Zwei Vorbemerkungen:
– Ich dachte zuerst, „Leixlip“ wäre ein Akronym für „Leipzig“. Immerhin galt der ‚Wilde Osten‘ zu Maturins Zeit noch als recht exotisch – das richtige Setting also für eine Schauermär, wie ja auch z. B. Le Fanus lesbischer Vampir Carmilla in der Steiermark spukt. Doch Leixlip liegt offenbar im katholischen Teil Irlands. (Was vom Iren und protestantischen Theologien Maturin, der die Katholiken zu allem fähig hielt, auch nicht verwundert, wenn ich es recht bedenke.)

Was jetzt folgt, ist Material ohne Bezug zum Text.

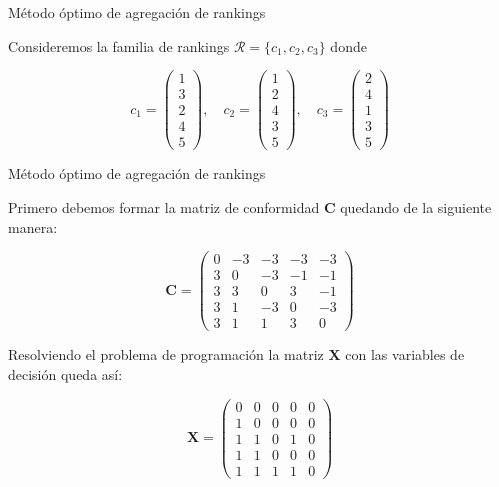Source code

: \documentclass[10pt]{beamer}
\begin{document}
	\begin{frame}{Método óptimo de agregación de rankings}
		\begin{ejemplo}
			Consideremos la familia de rankings $\mathcal{R} = \{c_1, c_2, c_3\}$ donde
			
			\begin{equation*}
			c_1 = \left( \begin{array}{c}
			1\\
			3\\
			2\\
			4\\
			5
			\end{array} \right), \quad
			c_2 = \left( \begin{array}{c}
			1\\
			2\\
			4\\
			3\\
			5
			\end{array} \right), \quad
			c_3 = \left( \begin{array}{c}
			2\\
			4\\
			1\\
			3\\
			5
			\end{array} \right)
			\end{equation*}
			
		\end{ejemplo}
	\end{frame}
	
	\begin{frame}{Método óptimo de agregación de rankings}
		\begin{ejemplo}[continuación]
			Primero debemos formar la matriz de conformidad $\mathbf{C}$ quedando de la siguiente manera:
			
			\begin{equation*}
			\mathbf{C} = \left(\begin{array}{rrrrr}
			0 & -3 & -3 & -3 & -3 \\
			3 &  0 & -3 & -1 & -1 \\
			3 &  3 &  0 &  3 & -1 \\
			3 &  1 & -3 &  0 & -3 \\
			3 &  1 &  1	&  3 &	0
			\end{array}\right)
			\end{equation*}
			
			Resolviendo el problema de programación la matriz $\mathbf{X}$ con las variables de decisión queda así:
			
			\begin{equation*}
			\mathbf{X} = \left(\begin{array}{rrrrr}
			0 & 0 & 0 & 0 & 0 \\
			1 & 0 & 0 & 0 & 0 \\
			1 & 1 & 0 & 1 & 0 \\
			1 & 1 & 0 & 0 & 0 \\
			1 & 1 & 1 & 1 &	0
			\end{array}\right)
			\end{equation*}
			
			
		\end{ejemplo}
	\end{frame}
	
\end{document}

– Wir haben bei Irving gesehen, dass es Autoren gibt, die ausgezeichnete Kurzgeschichten zu schreiben vermögen, den langen Atem eines Romans aber offenbar nicht aufbringen. Maturin hat mit Melmoth the Wanderer einen zumindest auf den ersten 200 Seiten nicht üblen Roman hingekriegt. Die Frage war also hier: Kann Maturin auch kurze Geschichten? Die Antwort lautet ganz klar: Wenn Leixlip Castle typisch für Maturins Kurzgeschichten sein soll – nein.
Und damit ist eigentlich schon alles über die 12 oder 13 Seiten gesagt, die die Geschichte umfasst. Es geht um das Schicksal zwei Töchter des Landadligen Sir Redmond Blaney. Die jüngere verirrt sich mit ihrer Magd in einem Wald. Sie kommt nie wieder zurück, ausser, um einmal als Erscheinung im Schloss aufzutauchen, die vor dem Feuer sitzend vergebens versucht, sich zu wärmen. Damit enden die Ereignisse um die jüngere Tochter, ohne Spannung, ohne Pointe. Maturin hätte besser daran getan, sie ganz wegzulassen. Ob er wohl Seiten füllen musste, um zu seinem Honorar zu kommen?
Die ältere Tochter nun lässt sich von einer Hexe in deren Künste einführen. Die beiden versuchen, den zukünftigen Gatten der jungen Adligen mit einem Zauber hervorzurufen, auf dass das Fräulein einen Blick auf ihn werfen mögen. Es erscheint aber eine Horrorgestalt mit einem Messer. Der echte Freier scheint allerdings keineswegs ein Monster zu sein. So findet die Hochzeit statt. Jahre später trennen sich die beiden aber – warum bleibt der ganzen Welt unklar. Noch später muss der Gatte aus politischen Gründen das Land fliehen. Auf der Flucht kommt ihm – nach Jahren! – ein Messer wieder in die Hände. Es ist dasselbe, mit dem er vor der Heirat im Streit den Bruder erstach. Der Mann tötet sich nun mit eben diesem Messer; die Frau lebt noch ins hohe Alter von 96 Jahren, von der Welt völlig zurückgezogen.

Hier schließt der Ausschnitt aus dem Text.